Exercise: Without changing a character, output all of the records.

Records for the task:

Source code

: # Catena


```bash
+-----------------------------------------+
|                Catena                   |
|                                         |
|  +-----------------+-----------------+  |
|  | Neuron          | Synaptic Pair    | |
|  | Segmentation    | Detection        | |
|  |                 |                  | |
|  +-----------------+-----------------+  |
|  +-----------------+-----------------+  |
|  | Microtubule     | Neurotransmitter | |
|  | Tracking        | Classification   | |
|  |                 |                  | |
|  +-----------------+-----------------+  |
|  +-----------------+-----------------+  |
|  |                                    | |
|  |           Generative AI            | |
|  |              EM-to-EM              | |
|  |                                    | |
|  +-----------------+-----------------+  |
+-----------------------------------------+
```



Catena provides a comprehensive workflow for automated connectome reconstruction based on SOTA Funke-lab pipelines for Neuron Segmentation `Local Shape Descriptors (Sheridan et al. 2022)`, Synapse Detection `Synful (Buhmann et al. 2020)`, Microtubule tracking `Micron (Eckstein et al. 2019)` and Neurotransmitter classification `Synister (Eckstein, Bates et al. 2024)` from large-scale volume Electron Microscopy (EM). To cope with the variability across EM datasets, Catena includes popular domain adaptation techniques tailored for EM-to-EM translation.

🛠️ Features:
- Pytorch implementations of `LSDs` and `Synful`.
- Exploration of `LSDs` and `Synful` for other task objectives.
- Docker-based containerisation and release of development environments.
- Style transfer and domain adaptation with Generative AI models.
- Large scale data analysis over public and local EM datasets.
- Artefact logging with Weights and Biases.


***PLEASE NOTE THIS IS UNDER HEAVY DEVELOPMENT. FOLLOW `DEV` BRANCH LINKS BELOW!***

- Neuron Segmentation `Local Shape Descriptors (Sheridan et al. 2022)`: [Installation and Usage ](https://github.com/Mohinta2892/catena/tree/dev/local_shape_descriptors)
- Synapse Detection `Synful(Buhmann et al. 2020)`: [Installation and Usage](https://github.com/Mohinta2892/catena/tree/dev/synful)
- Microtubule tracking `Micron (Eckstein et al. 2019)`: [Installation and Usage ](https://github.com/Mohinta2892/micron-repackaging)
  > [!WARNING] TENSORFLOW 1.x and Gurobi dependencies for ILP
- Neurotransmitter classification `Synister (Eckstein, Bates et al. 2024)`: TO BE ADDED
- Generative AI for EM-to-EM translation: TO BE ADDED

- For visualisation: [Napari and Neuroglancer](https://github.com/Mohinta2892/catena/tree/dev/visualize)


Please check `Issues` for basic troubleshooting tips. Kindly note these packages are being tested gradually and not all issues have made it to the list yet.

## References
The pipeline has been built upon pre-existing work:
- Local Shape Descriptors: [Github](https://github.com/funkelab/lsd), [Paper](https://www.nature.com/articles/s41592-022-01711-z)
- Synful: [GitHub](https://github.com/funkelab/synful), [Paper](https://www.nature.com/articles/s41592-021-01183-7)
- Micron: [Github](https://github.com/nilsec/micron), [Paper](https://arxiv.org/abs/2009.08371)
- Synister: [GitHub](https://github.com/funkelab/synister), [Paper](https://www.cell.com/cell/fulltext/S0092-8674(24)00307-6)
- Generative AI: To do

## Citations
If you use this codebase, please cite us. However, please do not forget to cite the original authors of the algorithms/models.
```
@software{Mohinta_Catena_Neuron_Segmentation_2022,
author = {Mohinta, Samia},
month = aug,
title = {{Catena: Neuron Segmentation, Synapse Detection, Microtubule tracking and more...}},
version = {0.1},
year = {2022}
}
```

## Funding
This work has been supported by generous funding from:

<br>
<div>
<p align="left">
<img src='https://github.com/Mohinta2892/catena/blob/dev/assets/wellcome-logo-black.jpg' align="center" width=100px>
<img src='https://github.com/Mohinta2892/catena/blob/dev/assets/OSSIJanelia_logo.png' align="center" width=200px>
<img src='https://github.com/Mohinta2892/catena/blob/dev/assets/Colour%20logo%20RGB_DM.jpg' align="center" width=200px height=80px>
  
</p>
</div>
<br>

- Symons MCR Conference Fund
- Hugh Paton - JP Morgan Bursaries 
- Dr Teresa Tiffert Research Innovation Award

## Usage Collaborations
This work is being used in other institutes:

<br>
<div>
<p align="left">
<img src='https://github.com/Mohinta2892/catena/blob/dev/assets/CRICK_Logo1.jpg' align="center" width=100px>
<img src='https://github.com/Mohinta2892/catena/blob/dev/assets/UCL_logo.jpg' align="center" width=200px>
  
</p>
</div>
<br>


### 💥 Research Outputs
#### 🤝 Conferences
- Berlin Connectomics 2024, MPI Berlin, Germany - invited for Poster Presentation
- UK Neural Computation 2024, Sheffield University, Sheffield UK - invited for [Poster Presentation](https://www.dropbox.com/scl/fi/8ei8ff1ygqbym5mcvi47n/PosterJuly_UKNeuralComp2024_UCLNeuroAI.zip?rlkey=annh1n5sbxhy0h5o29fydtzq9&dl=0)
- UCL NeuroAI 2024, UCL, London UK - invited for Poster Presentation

Response:
Source code

: # Catena


```bash
+-----------------------------------------+
|                Catena                   |
|                                         |
|  +-----------------+-----------------+  |
|  | Neuron          | Synaptic Pair    | |
|  | Segmentation    | Detection        | |
|  |                 |                  | |
|  +-----------------+-----------------+  |
|  +-----------------+-----------------+  |
|  | Microtubule     | Neurotransmitter | |
|  | Tracking        | Classification   | |
|  |                 |                  | |
|  +-----------------+-----------------+  |
|  +-----------------+-----------------+  |
|  |                                    | |
|  |           Generative AI            | |
|  |              EM-to-EM              | |
|  |                                    | |
|  +-----------------+-----------------+  |
+-----------------------------------------+
```



Catena provides a comprehensive workflow for automated connectome reconstruction based on SOTA Funke-lab pipelines for Neuron Segmentation `Local Shape Descriptors (Sheridan et al. 2022)`, Synapse Detection `Synful (Buhmann et al. 2020)`, Microtubule tracking `Micron (Eckstein et al. 2019)` and Neurotransmitter classification `Synister (Eckstein, Bates et al. 2024)` from large-scale volume Electron Microscopy (EM). To cope with the variability across EM datasets, Catena includes popular domain adaptation techniques tailored for EM-to-EM translation.

🛠️ Features:
- Pytorch implementations of `LSDs` and `Synful`.
- Exploration of `LSDs` and `Synful` for other task objectives.
- Docker-based containerisation and release of development environments.
- Style transfer and domain adaptation with Generative AI models.
- Large scale data analysis over public and local EM datasets.
- Artefact logging with Weights and Biases.


***PLEASE NOTE THIS IS UNDER HEAVY DEVELOPMENT. FOLLOW `DEV` BRANCH LINKS BELOW!***

- Neuron Segmentation `Local Shape Descriptors (Sheridan et al. 2022)`: [Installation and Usage ](https://github.com/Mohinta2892/catena/tree/dev/local_shape_descriptors)
- Synapse Detection `Synful(Buhmann et al. 2020)`: [Installation and Usage](https://github.com/Mohinta2892/catena/tree/dev/synful)
- Microtubule tracking `Micron (Eckstein et al. 2019)`: [Installation and Usage ](https://github.com/Mohinta2892/micron-repackaging)
  > [!WARNING] TENSORFLOW 1.x and Gurobi dependencies for ILP
- Neurotransmitter classification `Synister (Eckstein, Bates et al. 2024)`: TO BE ADDED
- Generative AI for EM-to-EM translation: TO BE ADDED

- For visualisation: [Napari and Neuroglancer](https://github.com/Mohinta2892/catena/tree/dev/visualize)


Please check `Issues` for basic troubleshooting tips. Kindly note these packages are being tested gradually and not all issues have made it to the list yet.

## References
The pipeline has been built upon pre-existing work:
- Local Shape Descriptors: [Github](https://github.com/funkelab/lsd), [Paper](https://www.nature.com/articles/s41592-022-01711-z)
- Synful: [GitHub](https://github.com/funkelab/synful), [Paper](https://www.nature.com/articles/s41592-021-01183-7)
- Micron: [Github](https://github.com/nilsec/micron), [Paper](https://arxiv.org/abs/2009.08371)
- Synister: [GitHub](https://github.com/funkelab/synister), [Paper](https://www.cell.com/cell/fulltext/S0092-8674(24)00307-6)
- Generative AI: To do

## Citations
If you use this codebase, please cite us. However, please do not forget to cite the original authors of the algorithms/models.
```
@software{Mohinta_Catena_Neuron_Segmentation_2022,
author = {Mohinta, Samia},
month = aug,
title = {{Catena: Neuron Segmentation, Synapse Detection, Microtubule tracking and more...}},
version = {0.1},
year = {2022}
}
```

## Funding
This work has been supported by generous funding from:

<br>
<div>
<p align="left">
<img src='https://github.com/Mohinta2892/catena/blob/dev/assets/wellcome-logo-black.jpg' align="center" width=100px>
<img src='https://github.com/Mohinta2892/catena/blob/dev/assets/OSSIJanelia_logo.png' align="center" width=200px>
<img src='https://github.com/Mohinta2892/catena/blob/dev/assets/Colour%20logo%20RGB_DM.jpg' align="center" width=200px height=80px>
  
</p>
</div>
<br>

- Symons MCR Conference Fund
- Hugh Paton - JP Morgan Bursaries 
- Dr Teresa Tiffert Research Innovation Award

## Usage Collaborations
This work is being used in other institutes:

<br>
<div>
<p align="left">
<img src='https://github.com/Mohinta2892/catena/blob/dev/assets/CRICK_Logo1.jpg' align="center" width=100px>
<img src='https://github.com/Mohinta2892/catena/blob/dev/assets/UCL_logo.jpg' align="center" width=200px>
  
</p>
</div>
<br>


### 💥 Research Outputs
#### 🤝 Conferences
- Berlin Connectomics 2024, MPI Berlin, Germany - invited for Poster Presentation
- UK Neural Computation 2024, Sheffield University, Sheffield UK - invited for [Poster Presentation](https://www.dropbox.com/scl/fi/8ei8ff1ygqbym5mcvi47n/PosterJuly_UKNeuralComp2024_UCLNeuroAI.zip?rlkey=annh1n5sbxhy0h5o29fydtzq9&dl=0)
- UCL NeuroAI 2024, UCL, London UK - invited for Poster Presentation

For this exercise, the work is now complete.